The shop contained a row of glass-fronted wooden booths for phone calls and a half dozen computers. The man behind the counter must have been in his early thirties. He was clean-shaven, with a lean, pleasant face and lank black hair. He pointed me to a computer terminal near the back. I found the Belgian white pages quickly. The site came up, to my surprise, in English, and I quickly entered the search terms: Magdalena Müller. The results listed many people named Magdalena M., many others listed as M. Müller, and two hits with Magdalena Müller, but both with hyphenated last names.

I shut the site down and went back up to the counter. I communicated with the man in broken French, paying for the service, which had come to fifty centimes for the twenty-five minutes of Internet use.

I
WENT INTO THE SHOP THE FOLLOWING DAY, TO CHECK EMAIL
, and paid when I was done. But this time, as I left, I surprised him by asking for his name, in English. Farouq, he said. I introduced myself, shaking his hand, and added: How are you doing, my brother? Good, he said, with a quick, puzzled smile. As I stepped out onto the
street, I wondered how this aggressive familiarity had struck him. I wondered, also, why I had said it. A false note, I decided. But soon after I changed my mind.

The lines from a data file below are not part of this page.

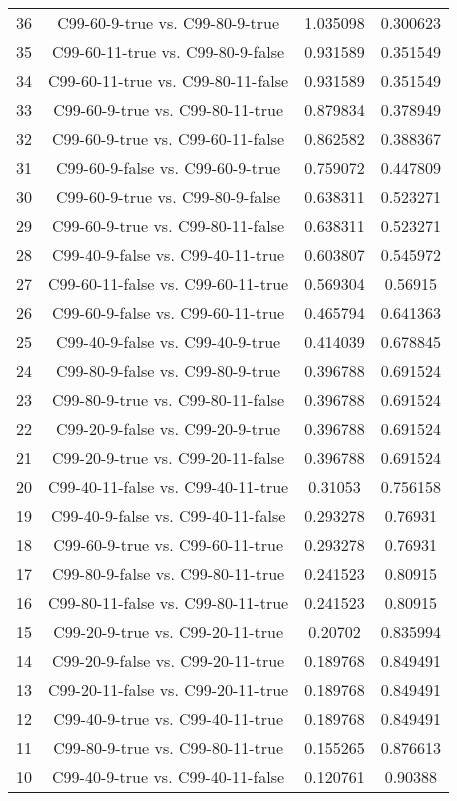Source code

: \documentclass[a4paper,10pt]{article}
\begin{document}
\begin{landscape}
\begin{table}[!htp]
\begin{tabular}{cccc}
36&C99-60-9-true vs. C99-80-9-true&1.035098&0.300623\\
35&C99-60-11-true vs. C99-80-9-false&0.931589&0.351549\\
34&C99-60-11-true vs. C99-80-11-false&0.931589&0.351549\\
33&C99-60-9-true vs. C99-80-11-true&0.879834&0.378949\\
32&C99-60-9-true vs. C99-60-11-false&0.862582&0.388367\\
31&C99-60-9-false vs. C99-60-9-true&0.759072&0.447809\\
30&C99-60-9-true vs. C99-80-9-false&0.638311&0.523271\\
29&C99-60-9-true vs. C99-80-11-false&0.638311&0.523271\\
28&C99-40-9-false vs. C99-40-11-true&0.603807&0.545972\\
27&C99-60-11-false vs. C99-60-11-true&0.569304&0.56915\\
26&C99-60-9-false vs. C99-60-11-true&0.465794&0.641363\\
25&C99-40-9-false vs. C99-40-9-true&0.414039&0.678845\\
24&C99-80-9-false vs. C99-80-9-true&0.396788&0.691524\\
23&C99-80-9-true vs. C99-80-11-false&0.396788&0.691524\\
22&C99-20-9-false vs. C99-20-9-true&0.396788&0.691524\\
21&C99-20-9-true vs. C99-20-11-false&0.396788&0.691524\\
20&C99-40-11-false vs. C99-40-11-true&0.31053&0.756158\\
19&C99-40-9-false vs. C99-40-11-false&0.293278&0.76931\\
18&C99-60-9-true vs. C99-60-11-true&0.293278&0.76931\\
17&C99-80-9-false vs. C99-80-11-true&0.241523&0.80915\\
16&C99-80-11-false vs. C99-80-11-true&0.241523&0.80915\\
15&C99-20-9-true vs. C99-20-11-true&0.20702&0.835994\\
14&C99-20-9-false vs. C99-20-11-true&0.189768&0.849491\\
13&C99-20-11-false vs. C99-20-11-true&0.189768&0.849491\\
12&C99-40-9-true vs. C99-40-11-true&0.189768&0.849491\\
11&C99-80-9-true vs. C99-80-11-true&0.155265&0.876613\\
10&C99-40-9-true vs. C99-40-11-false&0.120761&0.90388\\

\end{tabular}
\end{table}
\end{landscape}
\end{document}
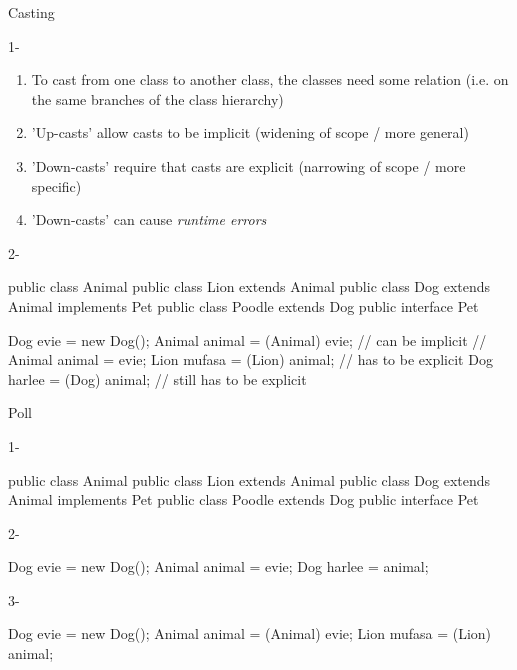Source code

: \documentclass[week3]{csse2002}
\begin{document}
\begin{topic}{Casting}
\begin{subtopic}{1-}
\begin{enumerate}
	\item To cast from one class to another class, the classes need some relation (i.e. on the same branches of the class hierarchy)
	\item 'Up-casts' allow casts to be implicit (widening of scope / more general)
	\item 'Down-casts' require that casts are explicit (narrowing of scope / more specific)
	\item 'Down-casts' can cause \emph{runtime errors}
\end{enumerate}
\end{subtopic}

\begin{subtopic}{2-}
\begin{java}
public class Animal {}
public class Lion extends Animal {}
public class Dog extends Animal implements Pet {}
public class Poodle extends Dog {}
public interface Pet {}

Dog evie = new Dog();
Animal animal = (Animal) evie; // can be implicit
// Animal animal = evie;
Lion mufasa = (Lion) animal; // has to be explicit
Dog harlee = (Dog) animal; // still has to be explicit
\end{java}
\end{subtopic}
\end{topic}

\begin{topic}{Poll}
\begin{subtopic}{1-}
\begin{java}
public class Animal {}
public class Lion extends Animal {}
public class Dog extends Animal implements Pet {}
public class Poodle extends Dog {}
public interface Pet {}
\end{java}
\end{subtopic}

\begin{subtopic}{2-}
\begin{java}
Dog evie = new Dog();
Animal animal = evie;
Dog harlee = animal;
\end{java}
\end{subtopic}

\begin{subtopic}{3-}
\begin{java}
Dog evie = new Dog();
Animal animal = (Animal) evie;
Lion mufasa = (Lion) animal;
\end{java}
\end{subtopic}
\end{topic}
\end{document}
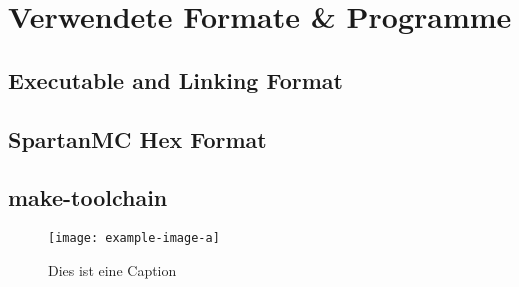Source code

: \chapter{Verwendete Formate \& Programme}

\section{Executable and Linking Format}

\section{SpartanMC Hex Format}

\section{make-toolchain}

\begin{figure}[h] 
\centering
\texttt{[image: example-image-a]}
\caption{Dies ist eine Caption}
\label{fig:example_image}
\end{figure}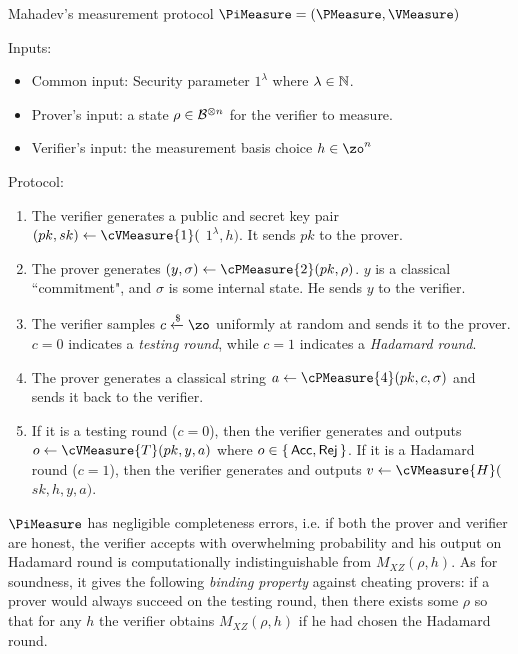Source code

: \begin{protocol}{Mahadev's measurement protocol $\PiMeasure=(\PMeasure, \VMeasure)$}
	\label{proto:urmila4}

	Inputs:
	\begin{itemize}
		\item Common input: Security parameter $1^\lambda$ where $\lambda\in\mathbb{N}$.
		\item Prover's input: a state $\rho\in\mathcal{B}^{\otimes n}$ for the verifier to measure.
		\item Verifier's input: the measurement basis choice $h \in \zo^n$
	\end{itemize}

	Protocol:
	\begin{enumerate}
		\item \label{step:measure1} The verifier generates a public and secret key pair $(pk, sk)\leftarrow\cVMeasure{1}($ $1^\lambda, h)$. It sends $pk$ to the prover.
		\item \label{step:measure2} The prover generates $(y, \sigma)\leftarrow\cPMeasure{2}(pk, \rho)$.
			$y$ is a classical ``commitment", and $\sigma$ is some internal state.
			He sends $y$ to the verifier.
		\item \label{step:measure3} The verifier samples $c\xleftarrow{\$}\zo$ uniformly at random and sends it to the prover. $c=0$ indicates a \emph{testing round}, while $c=1$ indicates a \emph{Hadamard round}.
		\item \label{step:measure4} The prover generates a classical string $a\leftarrow\cPMeasure{4}(pk, c, \sigma)$ and sends it back to the verifier.
		\item \label{step:output} If it is a testing round ($c=0$), then the verifier generates and outputs $o\leftarrow\cVMeasure{T}(pk, y, a)$ where $o\in\set{\mathsf{Acc}, \mathsf{Rej}}$.
			If it is a Hadamard round ($c=1$), then the verifier generates and outputs $v\leftarrow\cVMeasure{H}($ $sk, h, y, a)$.
	\end{enumerate}
\end{protocol}

$\PiMeasure$ has negligible completeness errors, i.e. if both the prover and verifier are honest, the verifier accepts with overwhelming probability and his output on Hadamard round is computationally indistinguishable from $M_{XZ}(\rho, h)$. As for soundness,
it gives the following \emph{binding property} against cheating provers:
if a prover would always succeed on the testing round, then there exists some $\rho$ so that for any $h$ the verifier obtains $M_{XZ}(\rho, h)$ if he had chosen the Hadamard round.

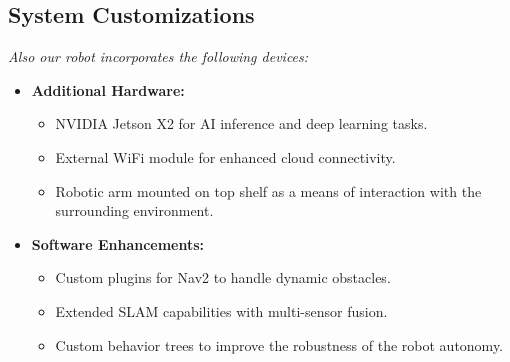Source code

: \subsection*{System Customizations}
\noindent\textit{Also our robot incorporates the following devices:}
\begin{itemize}
    \item \textbf{Additional Hardware:}
        \begin{itemize}
            \item NVIDIA Jetson X2 for AI inference and deep learning tasks.
            \item External WiFi module for enhanced cloud connectivity.
            \item Robotic arm mounted on top shelf as a means of interaction with the surrounding environment.
        \end{itemize}
    \item \textbf{Software Enhancements:}
        \begin{itemize}
            \item Custom plugins for Nav2 to handle dynamic obstacles.
            \item Extended SLAM capabilities with multi-sensor fusion.
            \item Custom behavior trees to improve the robustness of the robot autonomy.
        \end{itemize}
\end{itemize}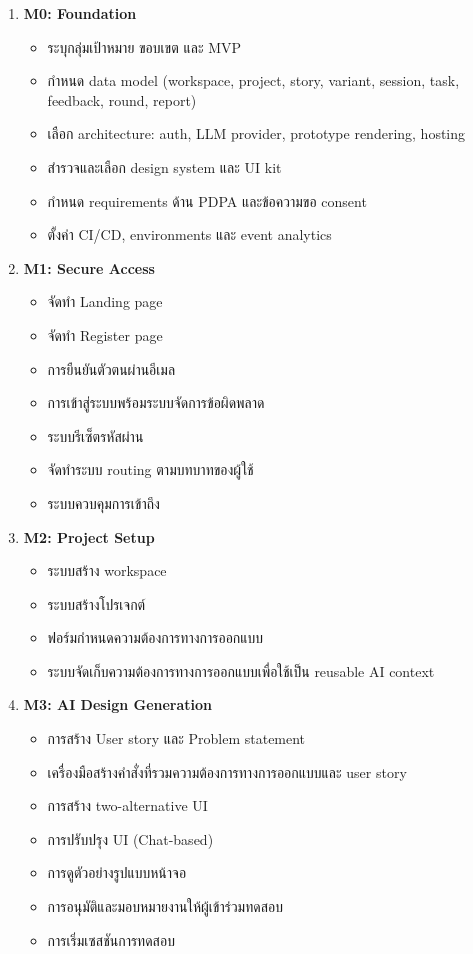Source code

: \begin{enumerate}
  \item \textbf{M0: Foundation}
    \begin{itemize}
      \item ระบุกลุ่มเป้าหมาย ขอบเขต และ MVP
      \item กำหนด data model (workspace, project, story, variant, session, task, feedback, round, report)
      \item เลือก architecture: auth, LLM provider, prototype rendering, hosting
      \item สำรวจและเลือก design system และ UI kit
      \item กำหนด requirements ด้าน PDPA และข้อความขอ consent
      \item ตั้งค่า CI/CD, environments และ event analytics
    \end{itemize}

  \item \textbf{M1: Secure Access}
    \begin{itemize}
      \item จัดทำ Landing page
      \item จัดทำ Register page
      \item การยืนยันตัวตนผ่านอีเมล
      \item การเข้าสู่ระบบพร้อมระบบจัดการข้อผิดพลาด
      \item ระบบรีเซ็ตรหัสผ่าน
      \item จัดทำระบบ routing ตามบทบาทของผู้ใช้
      \item ระบบควบคุมการเข้าถึง
    \end{itemize}

  \item \textbf{M2: Project Setup}
    \begin{itemize}
      \item ระบบสร้าง workspace
      \item ระบบสร้างโปรเจกต์
      \item ฟอร์มกำหนดความต้องการทางการออกแบบ
      \item ระบบจัดเก็บความต้องการทางการออกแบบเพื่อใช้เป็น reusable AI context
    \end{itemize}

  \item \textbf{M3: AI Design Generation}
    \begin{itemize}
      \item การสร้าง User story และ Problem statement
      \item เครื่องมือสร้างคำสั่งที่รวมความต้องการทางการออกแบบและ user story
      \item การสร้าง two-alternative UI
      \item การปรับปรุง UI (Chat-based)
      \item การดูตัวอย่างรูปแบบหน้าจอ
      \item การอนุมัติและมอบหมายงานให้ผู้เข้าร่วมทดสอบ
      \item การเริ่มเซสชันการทดสอบ
    \end{itemize}


\end{enumerate}
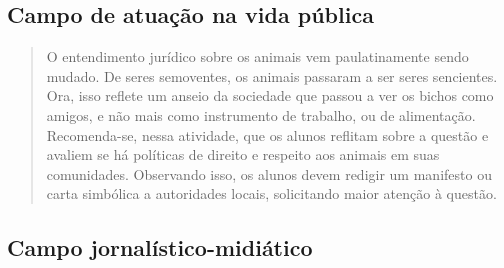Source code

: \documentclass[11pt]{extarticle}
\begin{document}
\subsection{Campo de atuação na vida pública}

\begin{comment}
``No cerne do campo de atuação na vida pública estão a ampliação da
participação em diferentes instâncias da vida pública, a defesa dos direitos,
o domínio básico de textos legais e a discussão e o debate de ideias, propostas
e projetos. {[}...{]}

Ainda no domínio das ênfases, indica-se um conjunto de habilidades que se
relacionam com a análise, discussão, elaboração e desenvolvimento de propostas
de ação e de projetos culturais e de intervenção social.'' (BNCC, p. 494)
\end{comment}

\begin{quote} O entendimento jurídico sobre os animais vem paulatinamente sendo
  mudado. De seres semoventes, os animais passaram a ser seres sencientes.
  Ora, isso reflete um anseio da sociedade que passou a ver os bichos como
  amigos, e não mais como instrumento de trabalho, ou de alimentação.
  Recomenda-se, nessa atividade, que os alunos reflitam sobre a questão
  e avaliem se há políticas de direito e respeito aos animais em suas
  comunidades. Observando isso, os alunos devem redigir um manifesto ou carta
simbólica a autoridades locais, solicitando maior atenção à questão.
\end{quote}

\subsection{Campo jornalístico-midiático }
\end{document}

I would be going into the shop for a few weeks, and it was best to make friends; and that interaction, as it turned out, set the tone the following day.

The shop was busy. Farouq, reading a book at the counter, paused to attend to the people coming in or leaving. Customers sat at all the computer terminals, and I could hear the conversations taking place in the wooden booths. I called my father’s sister, my aunt Tinu, in Lagos, and friends in Ohio. I also called the hospital in New York to approve and renew some prescriptions. V.’s was among them: she’d been on Paxil and Wellbutrin, but neither was working, and I had recently started her on tricyclics. I gave the necessary permissions to the head nurse, who told me that V. had wanted to know how I could be reached. I can’t be reached, I said, have her call Dr. Kim, the resident covering for me. Then, feeling the vigor of ticking things off my list, I also called Human Resources to check up on some paperwork having to do with my vacation time; I was told the department had closed early and wouldn’t be open again until the third of January. I came out of the booth annoyed at this and waited until Farouq was done attending to another customer. He looked at his computer log and then at me and said, United States? Yes, that’s right, I said, and you, where are you from? Morocco, he said. Rabat? Casablanca? No, Tétouan. It’s a town in the north. That’s it in the picture behind me.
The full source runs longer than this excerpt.